[Stored items from a collection]
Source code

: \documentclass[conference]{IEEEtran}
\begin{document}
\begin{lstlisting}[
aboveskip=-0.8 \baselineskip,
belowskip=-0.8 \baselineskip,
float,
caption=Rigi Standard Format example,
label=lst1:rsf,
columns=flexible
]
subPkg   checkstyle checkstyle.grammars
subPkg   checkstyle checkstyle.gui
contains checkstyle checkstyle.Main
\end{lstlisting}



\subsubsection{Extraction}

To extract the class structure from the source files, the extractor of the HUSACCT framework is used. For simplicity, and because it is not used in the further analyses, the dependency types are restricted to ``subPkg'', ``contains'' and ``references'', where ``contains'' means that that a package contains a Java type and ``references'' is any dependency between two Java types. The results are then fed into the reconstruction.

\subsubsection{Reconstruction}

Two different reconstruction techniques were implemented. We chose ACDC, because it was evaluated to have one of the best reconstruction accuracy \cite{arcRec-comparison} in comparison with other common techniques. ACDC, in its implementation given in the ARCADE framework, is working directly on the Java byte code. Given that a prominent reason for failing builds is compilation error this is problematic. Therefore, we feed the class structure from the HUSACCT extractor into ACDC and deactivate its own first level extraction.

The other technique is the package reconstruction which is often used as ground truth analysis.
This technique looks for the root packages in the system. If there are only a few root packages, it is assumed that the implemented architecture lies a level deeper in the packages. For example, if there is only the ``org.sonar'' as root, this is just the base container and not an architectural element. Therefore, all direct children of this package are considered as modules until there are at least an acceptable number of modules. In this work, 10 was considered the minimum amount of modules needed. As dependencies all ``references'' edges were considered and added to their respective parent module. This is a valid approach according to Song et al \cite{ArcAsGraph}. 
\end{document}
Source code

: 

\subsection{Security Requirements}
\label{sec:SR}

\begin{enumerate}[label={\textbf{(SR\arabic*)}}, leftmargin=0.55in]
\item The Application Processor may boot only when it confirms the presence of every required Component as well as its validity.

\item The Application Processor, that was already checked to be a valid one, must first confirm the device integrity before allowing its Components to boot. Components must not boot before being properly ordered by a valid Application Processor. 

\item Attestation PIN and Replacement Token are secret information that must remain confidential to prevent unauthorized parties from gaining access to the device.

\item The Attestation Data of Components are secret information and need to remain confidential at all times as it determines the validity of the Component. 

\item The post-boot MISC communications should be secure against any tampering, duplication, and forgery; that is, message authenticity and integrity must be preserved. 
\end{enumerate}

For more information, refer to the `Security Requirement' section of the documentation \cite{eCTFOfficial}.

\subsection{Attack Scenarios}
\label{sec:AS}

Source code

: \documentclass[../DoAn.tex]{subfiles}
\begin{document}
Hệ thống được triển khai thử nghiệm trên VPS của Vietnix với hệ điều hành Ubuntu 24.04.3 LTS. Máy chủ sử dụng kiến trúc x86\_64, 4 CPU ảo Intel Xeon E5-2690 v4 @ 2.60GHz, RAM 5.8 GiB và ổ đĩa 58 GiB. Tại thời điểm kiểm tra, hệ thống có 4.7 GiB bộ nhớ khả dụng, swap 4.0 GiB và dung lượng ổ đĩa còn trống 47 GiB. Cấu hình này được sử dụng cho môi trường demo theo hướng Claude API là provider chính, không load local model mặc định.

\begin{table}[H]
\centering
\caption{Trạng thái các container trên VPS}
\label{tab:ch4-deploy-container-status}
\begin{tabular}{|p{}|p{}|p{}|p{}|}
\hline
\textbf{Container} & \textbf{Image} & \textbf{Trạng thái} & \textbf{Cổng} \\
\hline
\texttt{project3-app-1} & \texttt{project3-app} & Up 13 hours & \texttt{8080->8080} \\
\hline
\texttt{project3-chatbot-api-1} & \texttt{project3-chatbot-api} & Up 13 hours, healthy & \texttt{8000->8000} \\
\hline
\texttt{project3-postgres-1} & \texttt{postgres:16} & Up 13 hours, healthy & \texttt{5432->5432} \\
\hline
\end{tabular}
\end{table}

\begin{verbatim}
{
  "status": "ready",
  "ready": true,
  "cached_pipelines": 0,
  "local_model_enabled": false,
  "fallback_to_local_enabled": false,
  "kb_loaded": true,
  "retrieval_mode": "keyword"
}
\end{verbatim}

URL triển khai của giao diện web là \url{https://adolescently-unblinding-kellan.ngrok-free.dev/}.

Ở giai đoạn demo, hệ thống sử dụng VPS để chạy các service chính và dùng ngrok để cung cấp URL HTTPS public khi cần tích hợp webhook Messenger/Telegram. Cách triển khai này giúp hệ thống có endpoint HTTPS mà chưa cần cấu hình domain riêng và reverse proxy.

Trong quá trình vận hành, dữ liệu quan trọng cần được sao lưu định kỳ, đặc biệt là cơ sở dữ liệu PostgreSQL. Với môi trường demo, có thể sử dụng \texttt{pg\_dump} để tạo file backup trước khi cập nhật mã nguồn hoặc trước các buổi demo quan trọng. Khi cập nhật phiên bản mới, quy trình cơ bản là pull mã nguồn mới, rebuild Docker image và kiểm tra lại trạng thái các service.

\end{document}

**Your task**
For every line above with the word "Security" in it, make a copy.

**The completed task**
\subsection{Security Requirements}
For more information, refer to the `Security Requirement' section of the documentation \cite{eCTFOfficial}.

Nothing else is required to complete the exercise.